=== Exercise directions ===
Below are the records; output them exactly from the first line through the line with "Animations and Effects: Smooth", stopping there.

*** Opening Recorded data ***

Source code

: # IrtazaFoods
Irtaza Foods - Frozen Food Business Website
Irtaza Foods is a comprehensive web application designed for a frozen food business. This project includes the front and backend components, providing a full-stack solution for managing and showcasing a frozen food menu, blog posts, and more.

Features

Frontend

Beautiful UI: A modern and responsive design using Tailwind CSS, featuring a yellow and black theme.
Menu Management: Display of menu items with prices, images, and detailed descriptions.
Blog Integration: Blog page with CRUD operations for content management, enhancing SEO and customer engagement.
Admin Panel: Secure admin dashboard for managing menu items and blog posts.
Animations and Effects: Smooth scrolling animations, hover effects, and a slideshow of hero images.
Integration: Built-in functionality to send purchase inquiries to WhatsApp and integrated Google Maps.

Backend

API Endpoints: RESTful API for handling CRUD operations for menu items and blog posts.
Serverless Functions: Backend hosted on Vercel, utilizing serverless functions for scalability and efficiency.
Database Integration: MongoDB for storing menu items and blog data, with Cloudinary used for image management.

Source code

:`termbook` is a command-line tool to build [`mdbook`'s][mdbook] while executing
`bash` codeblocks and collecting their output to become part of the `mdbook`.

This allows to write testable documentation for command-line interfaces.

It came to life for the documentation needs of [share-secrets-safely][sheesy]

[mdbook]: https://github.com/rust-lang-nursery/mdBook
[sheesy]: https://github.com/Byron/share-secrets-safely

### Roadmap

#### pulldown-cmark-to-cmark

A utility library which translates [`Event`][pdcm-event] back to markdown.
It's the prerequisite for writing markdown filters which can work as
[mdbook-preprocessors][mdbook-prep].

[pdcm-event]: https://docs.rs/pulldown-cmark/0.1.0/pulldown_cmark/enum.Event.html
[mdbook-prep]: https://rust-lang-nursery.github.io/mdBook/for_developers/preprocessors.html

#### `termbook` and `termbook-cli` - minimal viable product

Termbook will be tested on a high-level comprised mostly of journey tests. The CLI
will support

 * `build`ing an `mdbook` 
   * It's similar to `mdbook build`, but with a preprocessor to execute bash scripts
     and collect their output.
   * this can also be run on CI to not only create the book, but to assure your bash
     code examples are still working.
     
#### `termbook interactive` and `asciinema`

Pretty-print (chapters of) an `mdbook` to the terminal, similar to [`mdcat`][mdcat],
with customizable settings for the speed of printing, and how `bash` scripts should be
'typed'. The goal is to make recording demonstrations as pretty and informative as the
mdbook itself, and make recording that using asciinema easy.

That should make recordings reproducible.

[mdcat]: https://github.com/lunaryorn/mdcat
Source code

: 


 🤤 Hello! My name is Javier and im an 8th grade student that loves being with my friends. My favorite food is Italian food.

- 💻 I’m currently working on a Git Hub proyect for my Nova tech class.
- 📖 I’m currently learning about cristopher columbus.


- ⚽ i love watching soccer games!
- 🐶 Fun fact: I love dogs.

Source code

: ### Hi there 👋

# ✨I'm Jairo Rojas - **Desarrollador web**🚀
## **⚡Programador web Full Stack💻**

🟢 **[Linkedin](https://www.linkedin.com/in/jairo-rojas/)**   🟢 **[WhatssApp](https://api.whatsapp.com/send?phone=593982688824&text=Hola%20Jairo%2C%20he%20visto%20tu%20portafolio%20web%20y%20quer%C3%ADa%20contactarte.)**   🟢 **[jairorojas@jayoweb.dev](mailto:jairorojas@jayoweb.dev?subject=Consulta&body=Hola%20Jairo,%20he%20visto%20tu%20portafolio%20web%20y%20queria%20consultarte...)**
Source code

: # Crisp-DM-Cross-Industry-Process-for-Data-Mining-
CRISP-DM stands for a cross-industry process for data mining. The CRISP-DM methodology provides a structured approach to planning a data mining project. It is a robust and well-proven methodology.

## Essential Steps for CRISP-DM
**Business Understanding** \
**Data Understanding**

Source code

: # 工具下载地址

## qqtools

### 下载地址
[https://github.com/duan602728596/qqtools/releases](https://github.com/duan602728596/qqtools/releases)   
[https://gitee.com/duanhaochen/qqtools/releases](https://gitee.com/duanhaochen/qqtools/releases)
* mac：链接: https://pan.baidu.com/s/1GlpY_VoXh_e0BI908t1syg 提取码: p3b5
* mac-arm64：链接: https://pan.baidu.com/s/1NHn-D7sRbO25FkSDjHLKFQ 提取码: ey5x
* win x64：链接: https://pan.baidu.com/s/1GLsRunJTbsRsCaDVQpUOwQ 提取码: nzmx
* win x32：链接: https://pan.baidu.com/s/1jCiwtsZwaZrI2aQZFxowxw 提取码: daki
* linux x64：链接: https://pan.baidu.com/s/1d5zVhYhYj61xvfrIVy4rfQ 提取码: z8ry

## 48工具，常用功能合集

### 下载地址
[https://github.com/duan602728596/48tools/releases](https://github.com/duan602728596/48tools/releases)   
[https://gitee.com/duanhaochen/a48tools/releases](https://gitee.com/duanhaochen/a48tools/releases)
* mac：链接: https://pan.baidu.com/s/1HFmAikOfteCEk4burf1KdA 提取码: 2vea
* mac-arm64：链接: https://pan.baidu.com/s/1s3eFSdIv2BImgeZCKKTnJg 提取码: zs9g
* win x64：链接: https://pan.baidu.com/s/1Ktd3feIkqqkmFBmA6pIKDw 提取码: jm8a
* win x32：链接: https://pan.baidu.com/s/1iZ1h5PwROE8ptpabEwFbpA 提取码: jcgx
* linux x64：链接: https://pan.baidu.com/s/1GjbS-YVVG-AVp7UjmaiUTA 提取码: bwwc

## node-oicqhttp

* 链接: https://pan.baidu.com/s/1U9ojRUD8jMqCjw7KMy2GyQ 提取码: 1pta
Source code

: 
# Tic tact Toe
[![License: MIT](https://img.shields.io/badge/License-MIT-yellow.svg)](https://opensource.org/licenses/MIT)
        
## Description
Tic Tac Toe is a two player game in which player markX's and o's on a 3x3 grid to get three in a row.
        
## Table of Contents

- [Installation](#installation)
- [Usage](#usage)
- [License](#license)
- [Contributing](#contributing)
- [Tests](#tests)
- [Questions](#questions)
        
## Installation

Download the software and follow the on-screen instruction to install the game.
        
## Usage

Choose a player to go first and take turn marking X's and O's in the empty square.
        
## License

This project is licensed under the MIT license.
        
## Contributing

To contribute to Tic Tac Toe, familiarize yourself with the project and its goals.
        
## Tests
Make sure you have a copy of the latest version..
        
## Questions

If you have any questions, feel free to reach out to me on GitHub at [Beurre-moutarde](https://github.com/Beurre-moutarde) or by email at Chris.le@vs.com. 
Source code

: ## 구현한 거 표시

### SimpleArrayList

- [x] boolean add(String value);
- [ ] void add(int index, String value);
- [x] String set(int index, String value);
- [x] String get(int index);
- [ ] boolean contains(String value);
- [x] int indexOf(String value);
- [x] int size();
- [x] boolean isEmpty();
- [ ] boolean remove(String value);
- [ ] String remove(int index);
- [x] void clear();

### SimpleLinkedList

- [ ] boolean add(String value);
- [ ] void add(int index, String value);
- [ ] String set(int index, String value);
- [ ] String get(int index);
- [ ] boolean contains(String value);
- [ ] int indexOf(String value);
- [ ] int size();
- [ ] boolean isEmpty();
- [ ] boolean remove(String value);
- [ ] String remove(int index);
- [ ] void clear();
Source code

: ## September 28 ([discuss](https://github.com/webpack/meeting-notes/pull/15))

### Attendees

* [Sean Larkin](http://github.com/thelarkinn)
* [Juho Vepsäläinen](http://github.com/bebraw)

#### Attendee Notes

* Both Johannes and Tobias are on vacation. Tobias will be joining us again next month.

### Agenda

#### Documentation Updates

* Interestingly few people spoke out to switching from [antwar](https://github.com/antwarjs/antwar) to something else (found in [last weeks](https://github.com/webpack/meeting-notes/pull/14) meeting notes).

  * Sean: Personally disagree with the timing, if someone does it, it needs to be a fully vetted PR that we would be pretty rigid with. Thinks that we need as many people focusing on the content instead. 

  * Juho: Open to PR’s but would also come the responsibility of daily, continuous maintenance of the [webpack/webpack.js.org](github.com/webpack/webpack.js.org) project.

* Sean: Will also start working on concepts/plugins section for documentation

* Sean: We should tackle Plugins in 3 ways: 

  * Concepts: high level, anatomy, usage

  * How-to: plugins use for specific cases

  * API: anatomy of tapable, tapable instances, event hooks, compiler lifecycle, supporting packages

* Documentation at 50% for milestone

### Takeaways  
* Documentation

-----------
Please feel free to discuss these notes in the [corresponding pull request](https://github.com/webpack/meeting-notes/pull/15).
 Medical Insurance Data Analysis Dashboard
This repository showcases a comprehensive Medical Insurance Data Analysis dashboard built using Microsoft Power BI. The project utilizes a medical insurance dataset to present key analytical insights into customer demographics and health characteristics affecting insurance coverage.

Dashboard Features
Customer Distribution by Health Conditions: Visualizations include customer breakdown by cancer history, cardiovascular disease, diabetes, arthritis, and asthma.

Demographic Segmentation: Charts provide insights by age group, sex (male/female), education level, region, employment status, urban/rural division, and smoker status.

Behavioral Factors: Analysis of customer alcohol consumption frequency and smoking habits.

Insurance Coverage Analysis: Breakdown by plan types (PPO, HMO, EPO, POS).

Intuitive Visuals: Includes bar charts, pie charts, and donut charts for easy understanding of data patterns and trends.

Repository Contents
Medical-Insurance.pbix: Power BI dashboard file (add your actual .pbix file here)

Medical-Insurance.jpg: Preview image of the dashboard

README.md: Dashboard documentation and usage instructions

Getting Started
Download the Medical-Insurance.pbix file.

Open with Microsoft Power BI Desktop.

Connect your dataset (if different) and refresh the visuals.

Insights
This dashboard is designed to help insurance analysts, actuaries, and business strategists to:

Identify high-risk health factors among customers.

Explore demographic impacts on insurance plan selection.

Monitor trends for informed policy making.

*** Closing Recorded data ***

=== The completed task ===
Source code

: # IrtazaFoods
Irtaza Foods - Frozen Food Business Website
Irtaza Foods is a comprehensive web application designed for a frozen food business. This project includes the front and backend components, providing a full-stack solution for managing and showcasing a frozen food menu, blog posts, and more.

Features

Frontend

Beautiful UI: A modern and responsive design using Tailwind CSS, featuring a yellow and black theme.
Menu Management: Display of menu items with prices, images, and detailed descriptions.
Blog Integration: Blog page with CRUD operations for content management, enhancing SEO and customer engagement.
Admin Panel: Secure admin dashboard for managing menu items and blog posts.
Animations and Effects: Smooth scrolling animations, hover effects, and a slideshow of hero images.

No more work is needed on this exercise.